#### What is expected:
The answer is all of the entries below, repeated exactly and free of pictures.

Rendered images with source text:
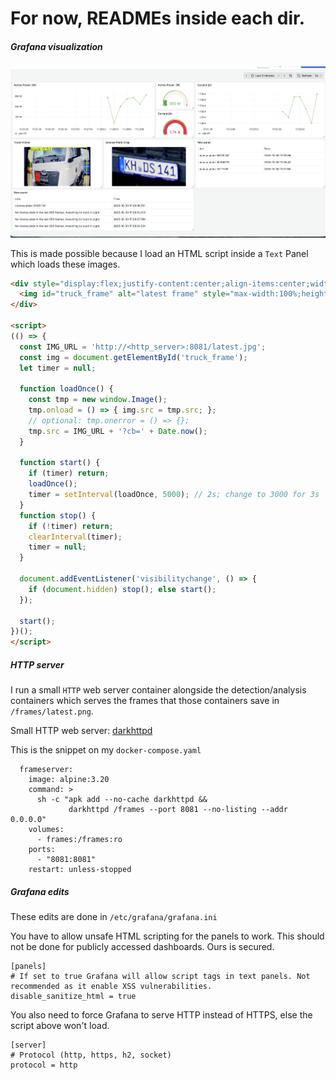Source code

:# For now, READMEs inside each dir.

##### Grafana visualization
![Grafana](grafana.png)

This is made possible because I load an HTML script inside a `Text` Panel which loads these images.

```HTML
<div style="display:flex;justify-content:center;align-items:center;width:100%;">
  <img id="truck_frame" alt="latest frame" style="max-width:100%;height:auto;"/>
</div>

<script>
(() => {
  const IMG_URL = 'http://<http_server>:8081/latest.jpg';
  const img = document.getElementById('truck_frame');
  let timer = null;

  function loadOnce() {
    const tmp = new window.Image();
    tmp.onload = () => { img.src = tmp.src; };
    // optional: tmp.onerror = () => {};
    tmp.src = IMG_URL + '?cb=' + Date.now();
  }

  function start() {
    if (timer) return;
    loadOnce();
    timer = setInterval(loadOnce, 5000); // 2s; change to 3000 for 3s
  }
  function stop() {
    if (!timer) return;
    clearInterval(timer);
    timer = null;
  }

  document.addEventListener('visibilitychange', () => {
    if (document.hidden) stop(); else start();
  });

  start();
})();
</script>
```

##### HTTP server
I run a small `HTTP` web server container alongside the detection/analysis containers which serves the frames that those containers save in `/frames/latest.png`.

Small HTTP web server: [darkhttpd](https://github.com/emikulic/darkhttpd)

This is the snippet on my `docker-compose.yaml` 
```
  frameserver:
    image: alpine:3.20
    command: >
      sh -c "apk add --no-cache darkhttpd &&
             darkhttpd /frames --port 8081 --no-listing --addr 0.0.0.0"
    volumes:
      - frames:/frames:ro
    ports:
      - "8081:8081"
    restart: unless-stopped
```

##### Grafana edits
These edits are done in `/etc/grafana/grafana.ini`

You have to allow unsafe HTML scripting for the panels to work. This should not be done for publicly accessed dashboards. Ours is secured.
```
[panels]
# If set to true Grafana will allow script tags in text panels. Not recommended as it enable XSS vulnerabilities.
disable_sanitize_html = true
```

You also need to force Grafana to serve HTTP instead of HTTPS, else the script above won't load.
```
[server]
# Protocol (http, https, h2, socket)
protocol = http
```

#### Task output:
Source code

:# For now, READMEs inside each dir.

##### Grafana visualization
![Grafana](grafana.png)

This is made possible because I load an HTML script inside a `Text` Panel which loads these images.

```HTML
<div style="display:flex;justify-content:center;align-items:center;width:100%;">
  <img id="truck_frame" alt="latest frame" style="max-width:100%;height:auto;"/>
</div>

<script>
(() => {
  const IMG_URL = 'http://<http_server>:8081/latest.jpg';
  const img = document.getElementById('truck_frame');
  let timer = null;

  function loadOnce() {
    const tmp = new window.Image();
    tmp.onload = () => { img.src = tmp.src; };
    // optional: tmp.onerror = () => {};
    tmp.src = IMG_URL + '?cb=' + Date.now();
  }

  function start() {
    if (timer) return;
    loadOnce();
    timer = setInterval(loadOnce, 5000); // 2s; change to 3000 for 3s
  }
  function stop() {
    if (!timer) return;
    clearInterval(timer);
    timer = null;
  }

  document.addEventListener('visibilitychange', () => {
    if (document.hidden) stop(); else start();
  });

  start();
})();
</script>
```

##### HTTP server
I run a small `HTTP` web server container alongside the detection/analysis containers which serves the frames that those containers save in `/frames/latest.png`.

Small HTTP web server: [darkhttpd](https://github.com/emikulic/darkhttpd)

This is the snippet on my `docker-compose.yaml` 
```
  frameserver:
    image: alpine:3.20
    command: >
      sh -c "apk add --no-cache darkhttpd &&
             darkhttpd /frames --port 8081 --no-listing --addr 0.0.0.0"
    volumes:
      - frames:/frames:ro
    ports:
      - "8081:8081"
    restart: unless-stopped
```

##### Grafana edits
These edits are done in `/etc/grafana/grafana.ini`

You have to allow unsafe HTML scripting for the panels to work. This should not be done for publicly accessed dashboards. Ours is secured.
```
[panels]
# If set to true Grafana will allow script tags in text panels. Not recommended as it enable XSS vulnerabilities.
disable_sanitize_html = true
```

You also need to force Grafana to serve HTTP instead of HTTPS, else the script above won't load.
```
[server]
# Protocol (http, https, h2, socket)
protocol = http
```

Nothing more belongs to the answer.